Pallbearer, carré d’as de l’Arkansas, sort en cet automne monotone un album de saison : le groupe de doom américain fait de son quatrième opus un nouveau manifeste de regret, de perte, de douleur, cette fois centré sur le thème de la famille, comme l’illustre la pochette dérangeante de « Forgotten days ». On y retrouve un heavy metal lent et massif, évoquant les icônes anglaises du genre Cathedral et Paradise Lost, mais aussi les regrettés Type O Negative. Dès l’entrée éponyme, les riffs lourds comme des cercueils règnent avec un son brut et saturé… mais le chant (qui rappelle celui de Brann Dailor de Mastodon) est quant à lui totalement clair, et les guitares lumineuses prennent des atours progressifs. Toute la patte du groupe réside dans cette cohabitation parfois discordante : le gros cafard rampant avance lourdement et lutte avec la mélodie aérienne qui tente de reprendre le dessus. La musique désincarnée et l’impression de malaise qui s’en dégage peuvent rappeler les compatriotes Mastodon et Baroness, chez qui on trouve cette même recherche de renouveau pour un rendu atone et tordu. On retiendra parmi les huit morceaux l’épique et fantomatique « Silver wings » et la conclusive « Caledonia » (le hit de l’album !), dont les nuances goth/dark wave désespérées laissent place à un motif de guitare médiéval qui achève le disque en beauté.
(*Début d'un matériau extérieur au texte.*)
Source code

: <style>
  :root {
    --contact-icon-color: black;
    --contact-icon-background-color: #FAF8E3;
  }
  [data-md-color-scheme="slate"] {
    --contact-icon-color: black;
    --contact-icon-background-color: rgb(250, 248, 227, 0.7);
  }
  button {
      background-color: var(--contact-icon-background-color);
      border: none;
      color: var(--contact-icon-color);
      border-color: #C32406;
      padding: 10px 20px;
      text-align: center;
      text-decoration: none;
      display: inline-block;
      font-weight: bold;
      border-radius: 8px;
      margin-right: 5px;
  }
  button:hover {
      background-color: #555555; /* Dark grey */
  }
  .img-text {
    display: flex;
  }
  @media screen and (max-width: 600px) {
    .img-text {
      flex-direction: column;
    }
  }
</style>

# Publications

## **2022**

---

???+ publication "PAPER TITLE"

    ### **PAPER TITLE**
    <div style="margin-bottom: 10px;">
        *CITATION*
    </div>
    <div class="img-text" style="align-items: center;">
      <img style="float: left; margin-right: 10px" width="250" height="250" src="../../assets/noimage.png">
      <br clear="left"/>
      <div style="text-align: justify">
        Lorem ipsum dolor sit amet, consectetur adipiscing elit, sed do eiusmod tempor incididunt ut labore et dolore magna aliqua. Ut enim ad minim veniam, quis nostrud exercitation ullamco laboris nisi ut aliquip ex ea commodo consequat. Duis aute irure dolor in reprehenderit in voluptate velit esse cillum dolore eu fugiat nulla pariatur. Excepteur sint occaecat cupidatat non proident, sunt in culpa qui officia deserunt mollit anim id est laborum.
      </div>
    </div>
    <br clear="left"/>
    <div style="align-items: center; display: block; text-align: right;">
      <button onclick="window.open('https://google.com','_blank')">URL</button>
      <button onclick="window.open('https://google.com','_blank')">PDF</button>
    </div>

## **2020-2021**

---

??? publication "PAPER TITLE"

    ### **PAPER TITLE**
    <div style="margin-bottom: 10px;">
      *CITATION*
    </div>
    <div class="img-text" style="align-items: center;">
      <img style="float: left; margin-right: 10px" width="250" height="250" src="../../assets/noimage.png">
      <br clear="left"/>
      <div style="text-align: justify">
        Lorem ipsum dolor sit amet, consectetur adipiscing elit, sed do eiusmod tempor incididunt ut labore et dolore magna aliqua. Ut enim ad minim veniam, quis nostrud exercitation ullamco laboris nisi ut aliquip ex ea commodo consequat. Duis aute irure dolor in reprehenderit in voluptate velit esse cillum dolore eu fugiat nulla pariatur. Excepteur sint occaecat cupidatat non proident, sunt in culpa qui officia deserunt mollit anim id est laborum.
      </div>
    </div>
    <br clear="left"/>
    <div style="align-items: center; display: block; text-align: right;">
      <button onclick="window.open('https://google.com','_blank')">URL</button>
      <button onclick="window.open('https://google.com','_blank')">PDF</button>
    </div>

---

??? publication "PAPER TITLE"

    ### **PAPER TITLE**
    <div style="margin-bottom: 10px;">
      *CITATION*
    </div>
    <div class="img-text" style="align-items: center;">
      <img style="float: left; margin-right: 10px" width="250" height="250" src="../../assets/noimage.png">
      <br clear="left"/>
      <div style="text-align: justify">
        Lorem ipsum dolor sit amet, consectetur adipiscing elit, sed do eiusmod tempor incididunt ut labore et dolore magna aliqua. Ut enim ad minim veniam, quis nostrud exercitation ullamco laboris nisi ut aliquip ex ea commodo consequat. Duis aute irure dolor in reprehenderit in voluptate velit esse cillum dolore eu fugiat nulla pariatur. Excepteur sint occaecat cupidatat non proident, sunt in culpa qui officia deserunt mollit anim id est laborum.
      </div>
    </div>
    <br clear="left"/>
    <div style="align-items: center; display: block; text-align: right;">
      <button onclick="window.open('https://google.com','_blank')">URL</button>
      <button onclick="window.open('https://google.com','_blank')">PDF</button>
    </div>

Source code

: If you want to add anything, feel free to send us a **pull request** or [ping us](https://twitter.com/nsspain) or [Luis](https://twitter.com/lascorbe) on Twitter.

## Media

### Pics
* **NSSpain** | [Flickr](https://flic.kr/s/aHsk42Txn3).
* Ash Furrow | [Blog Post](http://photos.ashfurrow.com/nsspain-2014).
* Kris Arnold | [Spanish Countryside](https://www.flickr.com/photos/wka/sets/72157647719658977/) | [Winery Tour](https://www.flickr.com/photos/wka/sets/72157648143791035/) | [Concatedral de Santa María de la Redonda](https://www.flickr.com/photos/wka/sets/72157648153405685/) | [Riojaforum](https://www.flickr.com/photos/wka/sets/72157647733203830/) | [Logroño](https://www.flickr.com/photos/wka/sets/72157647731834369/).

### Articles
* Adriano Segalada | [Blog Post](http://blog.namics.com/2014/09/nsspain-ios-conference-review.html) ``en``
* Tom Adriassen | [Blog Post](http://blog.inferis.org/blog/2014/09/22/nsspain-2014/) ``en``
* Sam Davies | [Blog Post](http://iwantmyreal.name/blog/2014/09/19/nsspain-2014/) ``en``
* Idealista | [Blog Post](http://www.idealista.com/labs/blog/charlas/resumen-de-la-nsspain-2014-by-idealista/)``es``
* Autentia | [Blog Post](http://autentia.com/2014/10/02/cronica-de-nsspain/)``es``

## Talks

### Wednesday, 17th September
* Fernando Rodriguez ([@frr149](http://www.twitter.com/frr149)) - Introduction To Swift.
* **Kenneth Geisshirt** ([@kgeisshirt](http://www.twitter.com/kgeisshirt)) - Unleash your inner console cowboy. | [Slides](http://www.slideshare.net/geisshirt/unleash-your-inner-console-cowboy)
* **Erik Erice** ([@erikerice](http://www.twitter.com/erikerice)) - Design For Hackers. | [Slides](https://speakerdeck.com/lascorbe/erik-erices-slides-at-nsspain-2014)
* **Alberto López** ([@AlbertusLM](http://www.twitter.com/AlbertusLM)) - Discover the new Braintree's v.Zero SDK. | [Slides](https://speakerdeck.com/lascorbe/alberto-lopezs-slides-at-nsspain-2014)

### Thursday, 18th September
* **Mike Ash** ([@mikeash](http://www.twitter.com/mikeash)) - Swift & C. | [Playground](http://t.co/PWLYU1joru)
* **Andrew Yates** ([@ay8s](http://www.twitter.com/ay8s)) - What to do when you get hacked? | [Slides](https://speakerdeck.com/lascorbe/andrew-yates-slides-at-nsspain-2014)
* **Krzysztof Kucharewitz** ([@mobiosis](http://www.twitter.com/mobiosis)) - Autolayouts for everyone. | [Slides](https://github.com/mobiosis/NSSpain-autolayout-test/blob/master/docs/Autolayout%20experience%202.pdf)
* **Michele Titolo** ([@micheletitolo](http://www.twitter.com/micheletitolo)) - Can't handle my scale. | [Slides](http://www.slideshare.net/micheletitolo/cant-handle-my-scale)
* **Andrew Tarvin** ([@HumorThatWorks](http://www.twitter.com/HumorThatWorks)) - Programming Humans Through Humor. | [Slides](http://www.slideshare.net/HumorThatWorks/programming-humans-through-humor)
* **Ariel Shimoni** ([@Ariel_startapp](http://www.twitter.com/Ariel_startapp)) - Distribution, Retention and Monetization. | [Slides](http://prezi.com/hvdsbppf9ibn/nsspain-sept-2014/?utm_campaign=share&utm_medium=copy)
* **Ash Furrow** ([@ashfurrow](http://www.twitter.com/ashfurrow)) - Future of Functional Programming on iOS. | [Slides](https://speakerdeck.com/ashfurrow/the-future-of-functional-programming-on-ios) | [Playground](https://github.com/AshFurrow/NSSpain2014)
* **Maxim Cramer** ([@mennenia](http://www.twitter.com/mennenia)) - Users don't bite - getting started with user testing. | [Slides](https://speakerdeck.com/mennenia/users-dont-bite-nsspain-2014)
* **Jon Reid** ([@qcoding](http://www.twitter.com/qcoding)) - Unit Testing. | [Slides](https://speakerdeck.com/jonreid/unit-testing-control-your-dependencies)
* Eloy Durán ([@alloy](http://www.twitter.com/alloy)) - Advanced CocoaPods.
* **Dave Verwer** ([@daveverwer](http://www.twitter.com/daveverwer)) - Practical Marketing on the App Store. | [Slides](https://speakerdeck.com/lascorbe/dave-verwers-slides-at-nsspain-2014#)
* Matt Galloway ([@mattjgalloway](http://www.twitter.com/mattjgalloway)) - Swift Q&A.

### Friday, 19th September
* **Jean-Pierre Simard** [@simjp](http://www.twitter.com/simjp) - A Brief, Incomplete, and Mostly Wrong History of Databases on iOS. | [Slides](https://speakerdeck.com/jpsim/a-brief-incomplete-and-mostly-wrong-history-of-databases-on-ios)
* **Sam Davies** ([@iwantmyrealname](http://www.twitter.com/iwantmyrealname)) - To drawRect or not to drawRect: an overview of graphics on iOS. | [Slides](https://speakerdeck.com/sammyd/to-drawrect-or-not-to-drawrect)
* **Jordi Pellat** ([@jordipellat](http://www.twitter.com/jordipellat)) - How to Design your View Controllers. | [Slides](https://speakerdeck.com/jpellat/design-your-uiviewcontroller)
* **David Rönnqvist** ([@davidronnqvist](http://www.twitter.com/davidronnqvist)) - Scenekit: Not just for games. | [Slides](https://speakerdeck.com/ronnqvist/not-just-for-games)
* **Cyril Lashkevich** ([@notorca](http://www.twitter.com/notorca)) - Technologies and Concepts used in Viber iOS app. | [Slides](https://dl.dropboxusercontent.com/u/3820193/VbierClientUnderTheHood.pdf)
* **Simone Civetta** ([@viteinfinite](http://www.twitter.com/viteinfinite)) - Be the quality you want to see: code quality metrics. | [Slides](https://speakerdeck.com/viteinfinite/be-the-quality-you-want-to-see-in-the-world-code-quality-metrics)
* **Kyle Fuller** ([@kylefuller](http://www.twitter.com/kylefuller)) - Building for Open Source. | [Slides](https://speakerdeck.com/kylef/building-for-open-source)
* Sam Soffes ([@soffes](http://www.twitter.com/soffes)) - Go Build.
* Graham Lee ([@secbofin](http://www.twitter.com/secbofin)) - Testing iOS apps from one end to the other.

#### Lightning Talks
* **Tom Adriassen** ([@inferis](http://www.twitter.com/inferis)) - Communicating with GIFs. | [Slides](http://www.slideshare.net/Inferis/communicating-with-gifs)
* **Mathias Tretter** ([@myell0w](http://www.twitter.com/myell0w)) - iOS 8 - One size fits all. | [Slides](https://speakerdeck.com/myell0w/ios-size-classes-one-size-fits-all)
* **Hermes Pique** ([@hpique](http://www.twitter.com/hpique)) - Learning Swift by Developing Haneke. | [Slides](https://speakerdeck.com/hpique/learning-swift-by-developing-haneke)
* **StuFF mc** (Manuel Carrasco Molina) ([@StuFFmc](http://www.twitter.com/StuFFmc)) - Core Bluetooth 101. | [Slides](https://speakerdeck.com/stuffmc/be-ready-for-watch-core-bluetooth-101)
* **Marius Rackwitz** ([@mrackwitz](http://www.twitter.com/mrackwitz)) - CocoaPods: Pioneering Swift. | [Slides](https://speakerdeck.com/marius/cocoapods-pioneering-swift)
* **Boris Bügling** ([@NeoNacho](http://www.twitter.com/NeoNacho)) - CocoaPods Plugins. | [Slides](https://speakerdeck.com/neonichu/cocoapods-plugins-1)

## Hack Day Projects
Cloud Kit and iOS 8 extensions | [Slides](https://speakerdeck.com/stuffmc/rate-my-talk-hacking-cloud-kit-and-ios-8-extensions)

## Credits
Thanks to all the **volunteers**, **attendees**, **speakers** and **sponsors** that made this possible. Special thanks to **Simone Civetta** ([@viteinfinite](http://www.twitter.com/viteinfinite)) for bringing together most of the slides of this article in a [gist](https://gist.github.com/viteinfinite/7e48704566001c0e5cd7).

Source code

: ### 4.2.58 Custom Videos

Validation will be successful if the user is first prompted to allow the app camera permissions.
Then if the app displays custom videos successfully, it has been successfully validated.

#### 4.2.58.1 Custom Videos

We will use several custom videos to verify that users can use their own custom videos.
Carrière atypique que celle d’Armored Saint, qui publie son huitième album (seulement !), quarante ans après ses débuts. Le groupe de Los Angeles pratique un heavy metal de tradition lorgnant parfois vers le hard rock ou le groove metal. Il a plusieurs armes secrètes : le bassiste Joey Vera de Fates Warning, qui compose et produit, mais surtout le fort sous-estimé John Bush au chant qui a été le frontman d’Anthrax pendant dix années (ses meilleures, non ?) et a failli être la voix de Metallica à une époque où James Hetfield voulait se consacrer à la guitare uniquement. Ce « Punching the sky » au titre frondeur s’avère un album homogène et compact mené par un groove d’enfer tout du long. Les guitares de Jeff Duncan et Phil Sandoval sont un régal, tant dans les rythmiques appuyées à la Pantera que dans les harmonies et soli que ne renieraient pas Thin Lizzy et Iron Maiden (avec cette teinte mélancolique à la « Somewhere in time », pour les connaisseurs). Le chant habité et écorché de Bush est souvent appuyé par des chœurs imposants, et la plupart des titres sont des mid tempos sublimés par un refrain emphatique. Voilà qui est très bien fait, mais la formule éprouvée du combo aurait peut-être gagné à être renouvelée par davantage que ces rares incartades (intro de cornemuse, break au piano, power ballad, intro à la flûte indienne) qu’on aurait voulues plus longues et assumées. En conclusion, le disque porte quand même bien son nom : comme évoqué sur le dantesque titre introductif « Standing on the shoulders of giants », la musique d’Armored Saint grimpe haut, et garde après toutes ces années l’énergie pour frapper le ciel jusqu’à en faire tomber les anges de sa ville natale.